METHODS: We conducted a two-sample MR analysis using summary-level data from genome-wide association studies of 731 immune cell traits and DCM. Our primary method employed fixed- and random-effects inverse-variance weighting, complemented by sensitivity analyses - such as MR-Egger, Mendelian Randomisation-Pleiotropy RESidual Sum and Outlier (MR-PRESSO) - to address potential pleiotropy. Additionally, genetic mapping and pathway enrichment analyses were performed on the key immune trait associated with DCM risk.
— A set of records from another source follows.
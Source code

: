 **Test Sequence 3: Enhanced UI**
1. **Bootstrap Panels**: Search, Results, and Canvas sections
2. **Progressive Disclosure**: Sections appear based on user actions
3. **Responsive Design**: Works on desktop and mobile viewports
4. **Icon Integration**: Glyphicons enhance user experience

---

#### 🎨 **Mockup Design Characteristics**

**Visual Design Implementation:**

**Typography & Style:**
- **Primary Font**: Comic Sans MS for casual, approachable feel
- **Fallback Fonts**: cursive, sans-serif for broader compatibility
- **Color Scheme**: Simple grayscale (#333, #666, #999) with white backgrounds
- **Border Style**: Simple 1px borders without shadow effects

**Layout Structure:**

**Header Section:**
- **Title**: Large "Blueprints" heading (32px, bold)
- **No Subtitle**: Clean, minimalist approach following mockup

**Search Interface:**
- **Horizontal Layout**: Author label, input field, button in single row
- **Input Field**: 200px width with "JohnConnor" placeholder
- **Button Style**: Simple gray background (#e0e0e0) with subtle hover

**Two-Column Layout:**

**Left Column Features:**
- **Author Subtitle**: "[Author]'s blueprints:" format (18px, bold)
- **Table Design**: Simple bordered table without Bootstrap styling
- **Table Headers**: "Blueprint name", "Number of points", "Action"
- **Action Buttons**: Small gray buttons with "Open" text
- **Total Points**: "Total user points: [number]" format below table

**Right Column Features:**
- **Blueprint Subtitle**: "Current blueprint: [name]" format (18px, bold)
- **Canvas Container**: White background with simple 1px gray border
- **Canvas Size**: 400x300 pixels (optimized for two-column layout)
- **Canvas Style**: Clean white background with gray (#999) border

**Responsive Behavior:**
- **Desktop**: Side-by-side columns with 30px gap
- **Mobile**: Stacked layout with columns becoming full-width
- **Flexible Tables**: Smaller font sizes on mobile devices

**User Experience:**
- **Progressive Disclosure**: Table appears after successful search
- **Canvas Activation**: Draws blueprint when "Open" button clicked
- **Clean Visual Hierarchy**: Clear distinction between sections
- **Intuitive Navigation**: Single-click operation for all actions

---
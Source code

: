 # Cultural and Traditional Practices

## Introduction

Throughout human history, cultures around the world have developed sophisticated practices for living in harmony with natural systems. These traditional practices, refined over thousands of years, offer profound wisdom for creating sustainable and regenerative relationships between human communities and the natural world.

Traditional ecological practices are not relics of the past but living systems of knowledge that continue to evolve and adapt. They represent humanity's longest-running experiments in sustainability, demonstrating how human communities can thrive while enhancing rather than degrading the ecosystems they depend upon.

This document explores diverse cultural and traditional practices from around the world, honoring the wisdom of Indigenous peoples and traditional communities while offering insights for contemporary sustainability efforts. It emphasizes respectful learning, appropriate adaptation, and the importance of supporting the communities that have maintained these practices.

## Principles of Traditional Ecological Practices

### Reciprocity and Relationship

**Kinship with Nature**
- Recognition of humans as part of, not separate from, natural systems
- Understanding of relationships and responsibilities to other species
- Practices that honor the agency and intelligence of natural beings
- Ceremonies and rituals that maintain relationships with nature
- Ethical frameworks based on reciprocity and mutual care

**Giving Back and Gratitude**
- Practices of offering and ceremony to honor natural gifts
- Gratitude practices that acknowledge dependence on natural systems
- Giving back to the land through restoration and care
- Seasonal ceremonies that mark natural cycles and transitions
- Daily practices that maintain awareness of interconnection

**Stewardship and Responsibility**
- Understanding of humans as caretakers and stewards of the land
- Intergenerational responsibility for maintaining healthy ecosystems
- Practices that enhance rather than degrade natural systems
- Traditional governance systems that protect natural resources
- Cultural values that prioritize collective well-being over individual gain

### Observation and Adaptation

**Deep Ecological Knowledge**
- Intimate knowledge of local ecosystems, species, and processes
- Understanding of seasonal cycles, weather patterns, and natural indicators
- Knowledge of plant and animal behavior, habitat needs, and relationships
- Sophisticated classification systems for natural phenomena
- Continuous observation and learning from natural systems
RESULTS: Our analysis revealed that an increased relative count of CD4+ regulatory T-cells (Tregs) is causally associated with a higher risk of DCM. Specifically, each unit increase in the genetically predicted proportion of CD4+ Tregs corresponded to a 14.4% increase in the odds of developing DCM (OR 1.144; 95% CI [1.069-1.223], p=9.36E-05, false discovery rate (FDR) = 0.0684). No reverse causal effects were observed. Genetic mapping further indicated an association between this immune trait and several genes enriched in cardiovascular tissues, with involvement in inflammatory responses and leukocyte adhesion.
CONCLUSION: These findings provide novel evidence supporting a causal role of elevated CD4+ Treg levels in DCM development and highlight the critical impact of immune regulation in its pathogenesis. Future studies are warranted to validate these associations and elucidate the underlying biological mechanisms.